S’il fallait résumer la vie de Graeme Allwright en quelques lignes, deux extraits de chansons pourraient faire l’affaire:

Un jour penchée à ta fenêtre
Il te dira qu’il veut renaître
Au monde que ta tendresse lui cache
Et sortant de son portefeuille
Un vieil horaire de train, il dit:
Je t’avais prévenue je suis étranger.

Comme un vrai gamin
J’veux changer de décor tous les matins
Voir des choses que je ne verrai plus demain
J’veux prendre la route comme un vrai gamin 

Il a raconté sa vie à Jacques Vassal, un parcours fait d’entrechats comme des évasions pour aller voir ailleurs, plus loin, découvrir des pays et leurs habitants, l’Inde et ses mysticismes, devenir apiculteur comédien et chanteur, troubadour vagabond portant ses chansons-chroniques, contes ou faits-divers , comme autant de miroirs de nos errements…

Sa vie, racontée sans complaisance, ses doutes, mais la vie de famille est-elle vraiment compatible avec cet étranger qui court comme un vrai gamin à la poursuite de ses rêves ?

Jacques Vassal a complété les chapitres avec les entretiens de Catherine Dasté et leur fils Christophe Allwright, Genny Detto, le guitariste des premières tournées, la famille, Joël Favreau, les amis, les partenaires, les « collègues » de la chanson.

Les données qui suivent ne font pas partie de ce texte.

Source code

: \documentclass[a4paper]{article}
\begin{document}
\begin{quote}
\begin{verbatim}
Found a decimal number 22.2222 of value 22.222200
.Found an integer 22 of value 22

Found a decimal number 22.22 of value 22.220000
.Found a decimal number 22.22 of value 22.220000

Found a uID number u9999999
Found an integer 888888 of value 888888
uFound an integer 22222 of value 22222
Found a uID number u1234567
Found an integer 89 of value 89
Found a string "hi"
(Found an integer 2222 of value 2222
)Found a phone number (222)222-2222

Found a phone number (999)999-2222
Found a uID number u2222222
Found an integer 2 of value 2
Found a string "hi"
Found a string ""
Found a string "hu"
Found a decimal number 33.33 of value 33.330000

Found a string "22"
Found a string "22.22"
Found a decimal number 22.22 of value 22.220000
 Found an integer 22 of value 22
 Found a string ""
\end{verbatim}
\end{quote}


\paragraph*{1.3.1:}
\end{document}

Au final, c’est un personnage à la fois familier et insaisissable, on pourrait y percevoir le Petit Prince version protest-singer, un des héros ordinaires de Mark Twain, le frère de route de Kerouac, le vagabond céleste qui traverse l’époque pieds nus sur la terre sacrée… Le combattant de l’humanité fraternelle,  La flamme qui nous éclaire / Traverse les frontières / Partons, partons, amis, solidaires/ Marchons vers la lumière

Clic sur l’image pour agrandir.

Peut-être que chacun trouvera « son » Graeme Allwright, toutes les pistes sont là… Selon les souvenirs, c’est peut-être Petit garçon qui nous berce, ou Il faut que je m’en aille en chanson-cartoon, Le jour de clarté pour les jours de marche à l’étoile, La ligne Holworth, pour des faits qui résonnent avec une actualité confondante en 2018, et bien sûr les chansons de Leonard Cohen dont il est le traducteur officiel. Avec quelques commentaires sur cet art de la traduction qui respecte l’esprit de l’auteur.

Au fil des pages, l’envie de réécouter les chansons se fait souvent impérieuse, et on retrouve les étapes à La Réunion, Madagascar, les routes anglo saxonnes sur les traces de Cisco Houston, Woody Guthrie, Peter Paul and Mary.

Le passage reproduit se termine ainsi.